= DIRECTIONS FOR THIS TASK =
Check each line of the material, and show the ones that include the word "role".

___ INPUT FOR THIS TASK ___

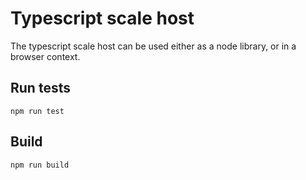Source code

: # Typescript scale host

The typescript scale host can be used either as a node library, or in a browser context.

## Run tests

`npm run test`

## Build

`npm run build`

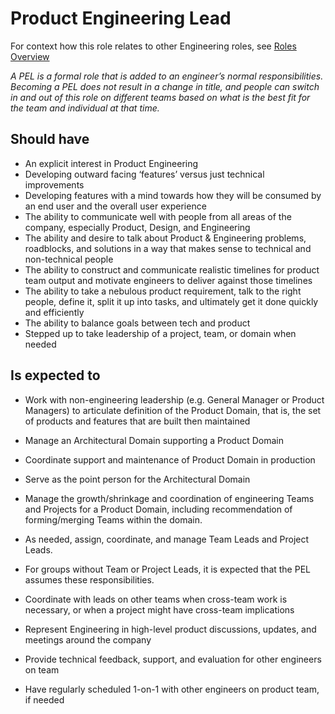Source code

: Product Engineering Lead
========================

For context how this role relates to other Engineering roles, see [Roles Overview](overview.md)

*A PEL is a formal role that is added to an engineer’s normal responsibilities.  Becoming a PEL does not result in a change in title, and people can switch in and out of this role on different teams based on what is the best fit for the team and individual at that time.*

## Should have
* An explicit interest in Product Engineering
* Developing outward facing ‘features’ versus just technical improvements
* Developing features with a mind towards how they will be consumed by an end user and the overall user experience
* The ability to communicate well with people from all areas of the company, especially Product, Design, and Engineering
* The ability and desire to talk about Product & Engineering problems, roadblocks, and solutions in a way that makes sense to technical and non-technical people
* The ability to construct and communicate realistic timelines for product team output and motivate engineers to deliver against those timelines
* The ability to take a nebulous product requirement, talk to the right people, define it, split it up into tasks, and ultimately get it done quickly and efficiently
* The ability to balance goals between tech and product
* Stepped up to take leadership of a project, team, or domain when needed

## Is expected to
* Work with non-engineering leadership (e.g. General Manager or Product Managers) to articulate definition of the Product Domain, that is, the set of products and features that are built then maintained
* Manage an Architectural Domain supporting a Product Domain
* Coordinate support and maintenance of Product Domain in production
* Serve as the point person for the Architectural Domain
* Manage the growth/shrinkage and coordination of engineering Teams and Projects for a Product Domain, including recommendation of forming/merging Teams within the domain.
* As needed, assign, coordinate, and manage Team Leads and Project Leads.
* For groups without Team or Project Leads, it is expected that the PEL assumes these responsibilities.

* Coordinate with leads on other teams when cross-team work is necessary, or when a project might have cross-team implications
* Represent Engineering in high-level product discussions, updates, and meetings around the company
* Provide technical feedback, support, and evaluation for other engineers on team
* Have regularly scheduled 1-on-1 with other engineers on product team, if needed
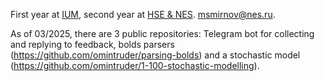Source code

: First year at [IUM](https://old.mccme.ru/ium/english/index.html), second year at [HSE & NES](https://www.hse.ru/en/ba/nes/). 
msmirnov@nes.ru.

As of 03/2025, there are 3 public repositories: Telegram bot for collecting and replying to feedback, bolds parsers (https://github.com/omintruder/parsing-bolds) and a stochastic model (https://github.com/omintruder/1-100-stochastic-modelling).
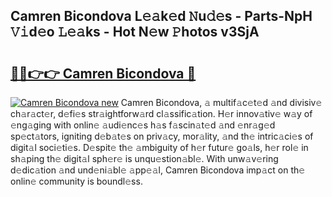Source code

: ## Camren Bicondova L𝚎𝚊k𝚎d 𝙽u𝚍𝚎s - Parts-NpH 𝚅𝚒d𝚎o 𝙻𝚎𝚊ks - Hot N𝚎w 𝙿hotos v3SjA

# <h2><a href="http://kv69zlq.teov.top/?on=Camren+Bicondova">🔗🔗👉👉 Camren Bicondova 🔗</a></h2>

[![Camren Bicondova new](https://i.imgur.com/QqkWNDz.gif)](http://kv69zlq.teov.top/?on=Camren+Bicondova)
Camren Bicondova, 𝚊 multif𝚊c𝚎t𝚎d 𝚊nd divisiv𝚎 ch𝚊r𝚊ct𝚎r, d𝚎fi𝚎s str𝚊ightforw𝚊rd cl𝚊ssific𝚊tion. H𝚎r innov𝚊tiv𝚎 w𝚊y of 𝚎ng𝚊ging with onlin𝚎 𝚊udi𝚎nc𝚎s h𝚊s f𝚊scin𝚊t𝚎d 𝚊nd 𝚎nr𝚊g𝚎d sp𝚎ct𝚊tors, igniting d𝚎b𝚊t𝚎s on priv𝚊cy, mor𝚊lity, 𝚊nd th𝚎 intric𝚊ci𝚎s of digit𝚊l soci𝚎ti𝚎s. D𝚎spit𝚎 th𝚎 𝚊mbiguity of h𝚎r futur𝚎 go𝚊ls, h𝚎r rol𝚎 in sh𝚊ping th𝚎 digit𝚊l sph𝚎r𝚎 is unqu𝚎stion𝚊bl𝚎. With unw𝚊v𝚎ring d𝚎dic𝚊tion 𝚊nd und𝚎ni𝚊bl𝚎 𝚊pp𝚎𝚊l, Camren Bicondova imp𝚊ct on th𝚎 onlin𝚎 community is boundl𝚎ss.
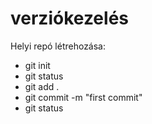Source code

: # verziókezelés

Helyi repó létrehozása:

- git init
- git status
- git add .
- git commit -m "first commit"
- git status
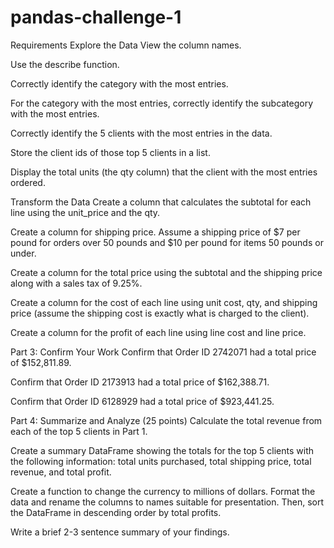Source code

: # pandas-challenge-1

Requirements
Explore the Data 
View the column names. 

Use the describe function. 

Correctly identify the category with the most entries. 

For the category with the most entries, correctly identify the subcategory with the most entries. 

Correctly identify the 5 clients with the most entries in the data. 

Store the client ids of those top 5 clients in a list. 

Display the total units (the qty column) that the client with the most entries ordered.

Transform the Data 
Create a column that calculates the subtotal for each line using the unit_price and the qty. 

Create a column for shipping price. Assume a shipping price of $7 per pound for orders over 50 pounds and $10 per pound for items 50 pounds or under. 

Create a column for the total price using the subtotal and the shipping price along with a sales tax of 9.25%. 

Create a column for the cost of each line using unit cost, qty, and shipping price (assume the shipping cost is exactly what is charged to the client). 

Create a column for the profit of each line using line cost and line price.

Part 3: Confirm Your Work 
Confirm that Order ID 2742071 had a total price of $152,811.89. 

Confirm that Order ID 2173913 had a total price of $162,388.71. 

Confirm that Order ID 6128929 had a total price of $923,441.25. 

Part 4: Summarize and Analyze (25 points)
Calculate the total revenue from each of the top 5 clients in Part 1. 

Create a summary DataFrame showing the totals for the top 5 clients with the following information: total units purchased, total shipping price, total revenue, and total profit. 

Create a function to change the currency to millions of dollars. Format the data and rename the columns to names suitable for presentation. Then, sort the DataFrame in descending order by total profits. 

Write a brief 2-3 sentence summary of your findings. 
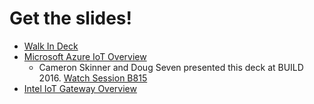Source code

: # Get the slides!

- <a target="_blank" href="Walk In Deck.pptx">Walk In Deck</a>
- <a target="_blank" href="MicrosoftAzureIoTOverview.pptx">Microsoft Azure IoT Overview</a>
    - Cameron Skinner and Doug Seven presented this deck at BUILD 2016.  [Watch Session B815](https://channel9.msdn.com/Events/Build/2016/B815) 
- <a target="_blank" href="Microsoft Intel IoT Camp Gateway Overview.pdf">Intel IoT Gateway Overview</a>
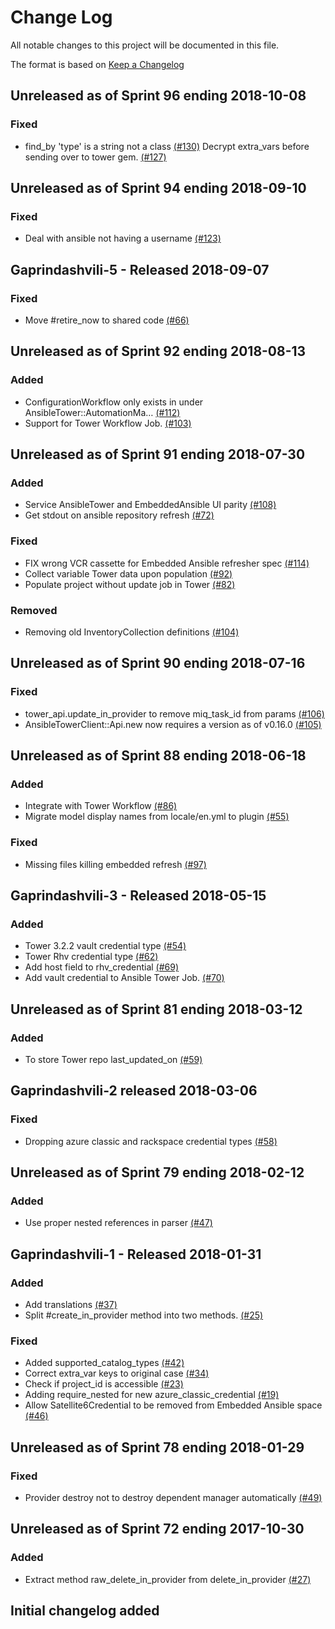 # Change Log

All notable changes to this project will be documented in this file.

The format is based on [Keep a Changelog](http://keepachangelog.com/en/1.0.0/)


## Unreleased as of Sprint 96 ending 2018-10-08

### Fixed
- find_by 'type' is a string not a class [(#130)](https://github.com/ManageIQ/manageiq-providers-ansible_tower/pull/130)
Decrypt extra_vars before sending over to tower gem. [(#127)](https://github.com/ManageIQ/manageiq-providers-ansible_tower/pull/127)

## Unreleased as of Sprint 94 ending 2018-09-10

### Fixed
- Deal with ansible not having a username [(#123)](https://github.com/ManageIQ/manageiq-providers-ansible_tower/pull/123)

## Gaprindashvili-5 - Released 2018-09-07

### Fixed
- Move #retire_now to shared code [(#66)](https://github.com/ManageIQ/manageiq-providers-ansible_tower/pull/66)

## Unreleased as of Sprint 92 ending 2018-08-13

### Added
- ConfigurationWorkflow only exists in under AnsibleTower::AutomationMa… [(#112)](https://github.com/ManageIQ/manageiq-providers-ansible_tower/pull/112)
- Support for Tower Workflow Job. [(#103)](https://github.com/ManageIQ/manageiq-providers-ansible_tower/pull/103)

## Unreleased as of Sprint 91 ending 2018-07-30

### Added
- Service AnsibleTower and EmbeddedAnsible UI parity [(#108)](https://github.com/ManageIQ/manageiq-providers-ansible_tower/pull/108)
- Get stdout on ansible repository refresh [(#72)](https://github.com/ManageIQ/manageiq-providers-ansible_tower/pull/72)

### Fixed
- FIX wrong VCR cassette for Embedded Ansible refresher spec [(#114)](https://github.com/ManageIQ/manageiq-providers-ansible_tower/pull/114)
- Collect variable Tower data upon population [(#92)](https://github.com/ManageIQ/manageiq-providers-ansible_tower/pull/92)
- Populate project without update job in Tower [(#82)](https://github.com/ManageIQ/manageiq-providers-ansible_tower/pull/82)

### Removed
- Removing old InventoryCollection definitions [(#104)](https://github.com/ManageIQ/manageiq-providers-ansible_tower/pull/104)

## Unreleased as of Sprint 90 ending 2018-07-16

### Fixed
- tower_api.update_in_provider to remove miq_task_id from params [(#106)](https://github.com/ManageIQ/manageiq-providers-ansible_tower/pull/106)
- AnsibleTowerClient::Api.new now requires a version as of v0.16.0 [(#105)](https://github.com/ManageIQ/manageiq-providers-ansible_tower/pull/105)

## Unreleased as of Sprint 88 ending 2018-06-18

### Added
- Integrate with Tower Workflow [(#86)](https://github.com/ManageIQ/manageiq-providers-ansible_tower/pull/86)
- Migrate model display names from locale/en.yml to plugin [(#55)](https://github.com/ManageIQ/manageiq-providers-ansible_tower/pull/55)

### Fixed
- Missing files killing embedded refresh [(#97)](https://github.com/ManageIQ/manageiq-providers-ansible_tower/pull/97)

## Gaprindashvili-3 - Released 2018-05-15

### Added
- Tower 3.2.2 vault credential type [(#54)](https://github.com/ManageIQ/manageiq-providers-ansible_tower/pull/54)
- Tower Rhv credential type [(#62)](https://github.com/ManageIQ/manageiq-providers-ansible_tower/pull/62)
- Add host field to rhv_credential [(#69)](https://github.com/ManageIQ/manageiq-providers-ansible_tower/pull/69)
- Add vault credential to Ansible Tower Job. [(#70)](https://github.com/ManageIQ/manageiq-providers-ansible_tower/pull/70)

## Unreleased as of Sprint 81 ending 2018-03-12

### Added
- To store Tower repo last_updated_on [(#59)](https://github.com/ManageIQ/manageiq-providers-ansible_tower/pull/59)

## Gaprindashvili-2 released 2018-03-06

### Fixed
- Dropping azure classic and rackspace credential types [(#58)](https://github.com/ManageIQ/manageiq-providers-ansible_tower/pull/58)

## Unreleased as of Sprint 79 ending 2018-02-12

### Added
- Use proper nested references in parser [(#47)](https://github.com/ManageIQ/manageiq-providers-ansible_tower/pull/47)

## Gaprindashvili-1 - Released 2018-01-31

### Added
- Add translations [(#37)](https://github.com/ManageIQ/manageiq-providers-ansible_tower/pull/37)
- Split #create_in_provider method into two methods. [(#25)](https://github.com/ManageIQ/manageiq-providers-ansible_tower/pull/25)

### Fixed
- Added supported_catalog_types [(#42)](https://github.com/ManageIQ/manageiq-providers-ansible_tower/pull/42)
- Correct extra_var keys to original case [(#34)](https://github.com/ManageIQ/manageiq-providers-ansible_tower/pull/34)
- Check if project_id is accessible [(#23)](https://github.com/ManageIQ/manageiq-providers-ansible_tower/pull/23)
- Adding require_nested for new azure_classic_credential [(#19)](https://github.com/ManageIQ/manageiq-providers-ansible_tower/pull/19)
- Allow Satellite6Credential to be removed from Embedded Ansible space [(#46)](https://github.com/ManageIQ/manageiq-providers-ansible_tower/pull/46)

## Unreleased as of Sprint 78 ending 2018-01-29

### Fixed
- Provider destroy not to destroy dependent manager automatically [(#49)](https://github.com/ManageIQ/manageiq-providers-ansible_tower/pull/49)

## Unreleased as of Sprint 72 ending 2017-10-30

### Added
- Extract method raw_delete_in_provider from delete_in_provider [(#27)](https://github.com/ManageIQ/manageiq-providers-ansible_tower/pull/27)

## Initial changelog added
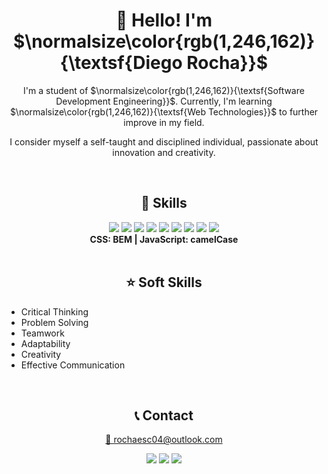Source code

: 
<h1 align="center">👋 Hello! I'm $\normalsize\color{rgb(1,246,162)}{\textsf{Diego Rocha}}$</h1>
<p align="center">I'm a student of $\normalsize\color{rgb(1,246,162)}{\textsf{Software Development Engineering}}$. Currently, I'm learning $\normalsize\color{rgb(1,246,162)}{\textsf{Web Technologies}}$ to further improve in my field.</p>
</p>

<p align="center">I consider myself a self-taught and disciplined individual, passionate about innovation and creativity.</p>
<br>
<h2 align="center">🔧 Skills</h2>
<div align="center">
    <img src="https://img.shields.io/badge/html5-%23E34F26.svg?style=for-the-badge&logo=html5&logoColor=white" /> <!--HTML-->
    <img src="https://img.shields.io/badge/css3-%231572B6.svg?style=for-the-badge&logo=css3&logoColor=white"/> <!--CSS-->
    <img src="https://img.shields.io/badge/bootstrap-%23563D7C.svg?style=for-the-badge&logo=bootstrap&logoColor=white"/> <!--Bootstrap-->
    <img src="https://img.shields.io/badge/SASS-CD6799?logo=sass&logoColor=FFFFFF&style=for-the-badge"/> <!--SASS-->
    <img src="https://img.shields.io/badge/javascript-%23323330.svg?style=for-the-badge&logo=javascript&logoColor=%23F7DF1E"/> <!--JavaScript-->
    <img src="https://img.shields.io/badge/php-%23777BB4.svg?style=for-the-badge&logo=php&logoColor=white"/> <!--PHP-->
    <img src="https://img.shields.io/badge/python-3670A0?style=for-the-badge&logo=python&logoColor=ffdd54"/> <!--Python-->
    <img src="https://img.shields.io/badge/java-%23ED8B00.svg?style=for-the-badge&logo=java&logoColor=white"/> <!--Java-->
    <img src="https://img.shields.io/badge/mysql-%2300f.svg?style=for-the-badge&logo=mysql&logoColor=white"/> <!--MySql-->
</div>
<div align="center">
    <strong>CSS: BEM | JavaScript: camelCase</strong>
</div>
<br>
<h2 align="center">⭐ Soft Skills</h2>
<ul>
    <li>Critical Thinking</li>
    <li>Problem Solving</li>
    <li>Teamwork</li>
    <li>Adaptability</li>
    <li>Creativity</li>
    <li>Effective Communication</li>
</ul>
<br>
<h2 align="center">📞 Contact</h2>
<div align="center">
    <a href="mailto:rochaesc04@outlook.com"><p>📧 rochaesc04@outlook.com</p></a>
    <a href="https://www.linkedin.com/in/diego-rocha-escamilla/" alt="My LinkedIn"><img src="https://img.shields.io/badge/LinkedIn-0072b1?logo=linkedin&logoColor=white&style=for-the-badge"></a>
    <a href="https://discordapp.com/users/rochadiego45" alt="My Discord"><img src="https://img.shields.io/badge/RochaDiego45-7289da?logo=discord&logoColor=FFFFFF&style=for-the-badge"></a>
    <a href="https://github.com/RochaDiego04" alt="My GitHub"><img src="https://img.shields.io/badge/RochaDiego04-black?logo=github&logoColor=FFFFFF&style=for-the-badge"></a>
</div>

___

= TASK SOLUTION =
For context how this role relates to other Engineering roles, see [Roles Overview](overview.md)
*A PEL is a formal role that is added to an engineer’s normal responsibilities.  Becoming a PEL does not result in a change in title, and people can switch in and out of this role on different teams based on what is the best fit for the team and individual at that time.*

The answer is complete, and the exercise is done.